独学で勉強すると、参考書や問題集を購入する以外の費用がかからないので、費用をあまりかけたくない方におすすめです。
実際の勉強方法を見ていきましょう。
(1)公式参考書を活用する
指定試験機関から発行されている公式参考書を使用することをお勧めします。日本FP協会ときんざいのどちらも、複数の参考書を販売しています。公式参考書は、実際の試験に似たものが作られているので、実技試験の種類に合わせた全て揃えて勉強するのが良いでしょう。まずは、公式参考書を何度も読み直して理解を深めましょう。
(2)公式問題集を活用する
公式参考書で理解を深めたら、公式問題集の出番です。こちらも、日本FP協会ときんざいのどちらも、公式問題集を販売しています。公式参考書と合わせて公式問題集を解いていくことが一番効率的です。
日本FP協会は、提携関係にある認定教育機関等からも問題集が出版されています。きんざいの場合は、模擬試験も実施しているので、実践力を高めるために活用するのもお勧めです。
(3)過去問を活用する
公式問題集で自信がついたら、過去問を解いてみましょう。当日の試験の流れに慣れるためにも、時間配分など、なるべく本番と同じ条件に近づけることが重要です。
②通信講座を受講する
独学で勉強することに自信がない方や、勉強の仕方が分からない方は、認定教育機関等が提供しているFP2級向けの通信講座を受講するのも良いでしょう。
予備校などと比べると比較的安価に学習することが出来ます。
自分でスケジュールを組んで計画的に学習しなければなりませんが、分からない所があれば専門知識を持つ講師に質問することができます。挫折しないためのスケジュールのサポートやアドバイスをももらえます。スマホのアプリから勉強できる通信講座もあるので、時間や場所に関係なく、学習できるのが魅力です。
③予備校に通う
独学や通信講座で挫折してしまった方や、今までに資格検定などで挫折してきた方は、費用は掛かりますが、直接通学して学ぶことをお勧めします。
スケジュールもしっかり組まれ、参考書や問題集を用意してもらえて、分からない所があればその場ですぐに講師に質問をすることが出来るのが大きなメリットです。また、周りに同じ勉強をしている人がいることもモチベーションアップにつながるでしょう。
③大学で学ぶ
大学進学を考えていて、将来的に企業で働く意思のある高校生は、ファイナンシャルプランナーの資格取得に必要な授業のある大学や専門学校、そして学部を選ぶことをお勧めします。

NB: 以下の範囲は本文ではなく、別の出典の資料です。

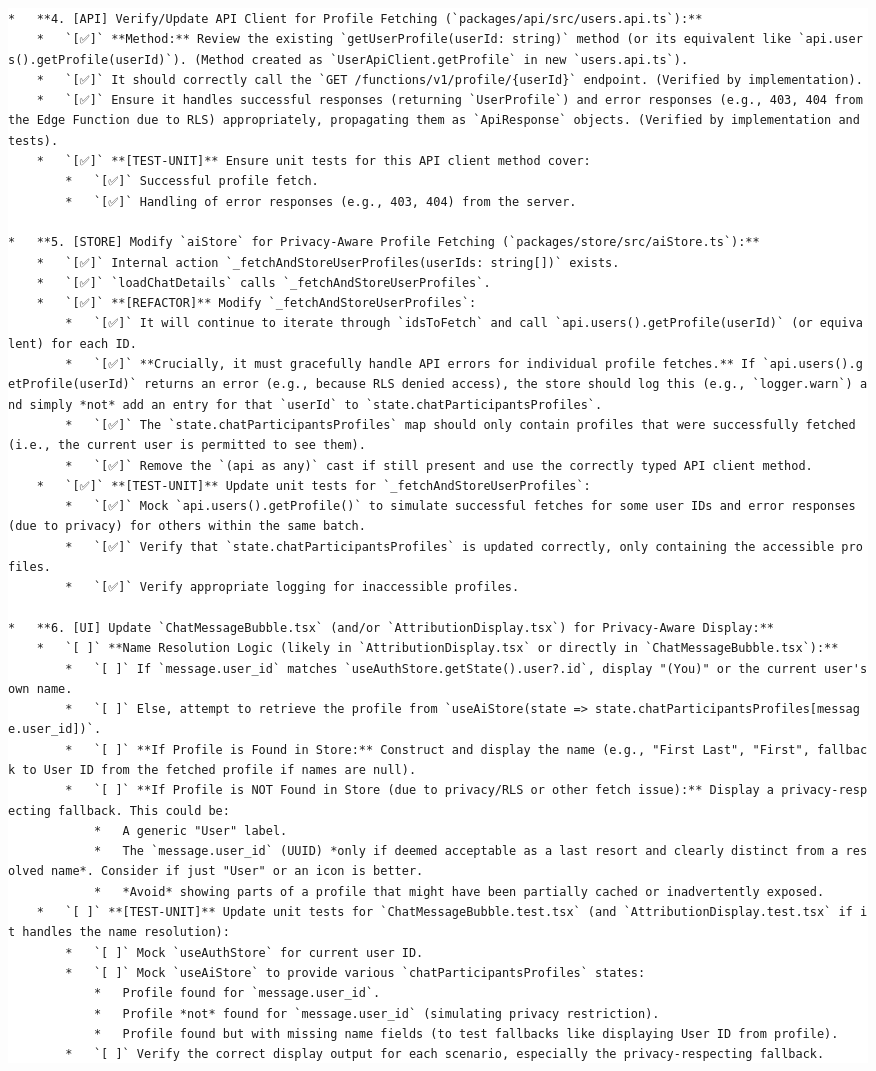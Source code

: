     *   **4. [API] Verify/Update API Client for Profile Fetching (`packages/api/src/users.api.ts`):**
        *   `[✅]` **Method:** Review the existing `getUserProfile(userId: string)` method (or its equivalent like `api.users().getProfile(userId)`). (Method created as `UserApiClient.getProfile` in new `users.api.ts`).
        *   `[✅]` It should correctly call the `GET /functions/v1/profile/{userId}` endpoint. (Verified by implementation).
        *   `[✅]` Ensure it handles successful responses (returning `UserProfile`) and error responses (e.g., 403, 404 from the Edge Function due to RLS) appropriately, propagating them as `ApiResponse` objects. (Verified by implementation and tests).
        *   `[✅]` **[TEST-UNIT]** Ensure unit tests for this API client method cover:
            *   `[✅]` Successful profile fetch.
            *   `[✅]` Handling of error responses (e.g., 403, 404) from the server.

    *   **5. [STORE] Modify `aiStore` for Privacy-Aware Profile Fetching (`packages/store/src/aiStore.ts`):**
        *   `[✅]` Internal action `_fetchAndStoreUserProfiles(userIds: string[])` exists.
        *   `[✅]` `loadChatDetails` calls `_fetchAndStoreUserProfiles`.
        *   `[✅]` **[REFACTOR]** Modify `_fetchAndStoreUserProfiles`:
            *   `[✅]` It will continue to iterate through `idsToFetch` and call `api.users().getProfile(userId)` (or equivalent) for each ID.
            *   `[✅]` **Crucially, it must gracefully handle API errors for individual profile fetches.** If `api.users().getProfile(userId)` returns an error (e.g., because RLS denied access), the store should log this (e.g., `logger.warn`) and simply *not* add an entry for that `userId` to `state.chatParticipantsProfiles`.
            *   `[✅]` The `state.chatParticipantsProfiles` map should only contain profiles that were successfully fetched (i.e., the current user is permitted to see them).
            *   `[✅]` Remove the `(api as any)` cast if still present and use the correctly typed API client method.
        *   `[✅]` **[TEST-UNIT]** Update unit tests for `_fetchAndStoreUserProfiles`:
            *   `[✅]` Mock `api.users().getProfile()` to simulate successful fetches for some user IDs and error responses (due to privacy) for others within the same batch.
            *   `[✅]` Verify that `state.chatParticipantsProfiles` is updated correctly, only containing the accessible profiles.
            *   `[✅]` Verify appropriate logging for inaccessible profiles.

    *   **6. [UI] Update `ChatMessageBubble.tsx` (and/or `AttributionDisplay.tsx`) for Privacy-Aware Display:**
        *   `[ ]` **Name Resolution Logic (likely in `AttributionDisplay.tsx` or directly in `ChatMessageBubble.tsx`):**
            *   `[ ]` If `message.user_id` matches `useAuthStore.getState().user?.id`, display "(You)" or the current user's own name.
            *   `[ ]` Else, attempt to retrieve the profile from `useAiStore(state => state.chatParticipantsProfiles[message.user_id])`.
            *   `[ ]` **If Profile is Found in Store:** Construct and display the name (e.g., "First Last", "First", fallback to User ID from the fetched profile if names are null).
            *   `[ ]` **If Profile is NOT Found in Store (due to privacy/RLS or other fetch issue):** Display a privacy-respecting fallback. This could be:
                *   A generic "User" label.
                *   The `message.user_id` (UUID) *only if deemed acceptable as a last resort and clearly distinct from a resolved name*. Consider if just "User" or an icon is better.
                *   *Avoid* showing parts of a profile that might have been partially cached or inadvertently exposed.
        *   `[ ]` **[TEST-UNIT]** Update unit tests for `ChatMessageBubble.test.tsx` (and `AttributionDisplay.test.tsx` if it handles the name resolution):
            *   `[ ]` Mock `useAuthStore` for current user ID.
            *   `[ ]` Mock `useAiStore` to provide various `chatParticipantsProfiles` states:
                *   Profile found for `message.user_id`.
                *   Profile *not* found for `message.user_id` (simulating privacy restriction).
                *   Profile found but with missing name fields (to test fallbacks like displaying User ID from profile).
            *   `[ ]` Verify the correct display output for each scenario, especially the privacy-respecting fallback.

1番最適な方法は、就職したい業種の関連分野が学べる大学・学部に進学してファイナンシャルプランナーを取得することです。
経済学部をはじめ、様々な大学でファイナンシャルプランナー資格習得を目的とした授業を行っています
資格取得やインターンシップといったキャリアサポートが充実している、日本経済大学(https://www.jue.ac.jp/)の福岡校・渋谷校・神戸校の経営学部・経営学科の授業には、在学中に取得可能な資格にITパスポートが含まれています。
多くの大学が3年次から就活支援を開始する中、日本経済大学(https://www.jue.ac.jp/)では1年次からキャリアデザインを形成し、就職活動を見据えた支援をしています。1年次から将来のビジョンを持ち、専門分野を学べるのが日本経済大学の特徴です。
おわりに
FP2級技能検定資格を取得するために必要な内容やメリットを紹介させていただきました。いかがでしたでしょうか?
FP2級の資格を取得すると就職・転職のためだけでなく個人の生活にも非常に役に立つ知識が得られます。ぜひ頑張って勉強してください!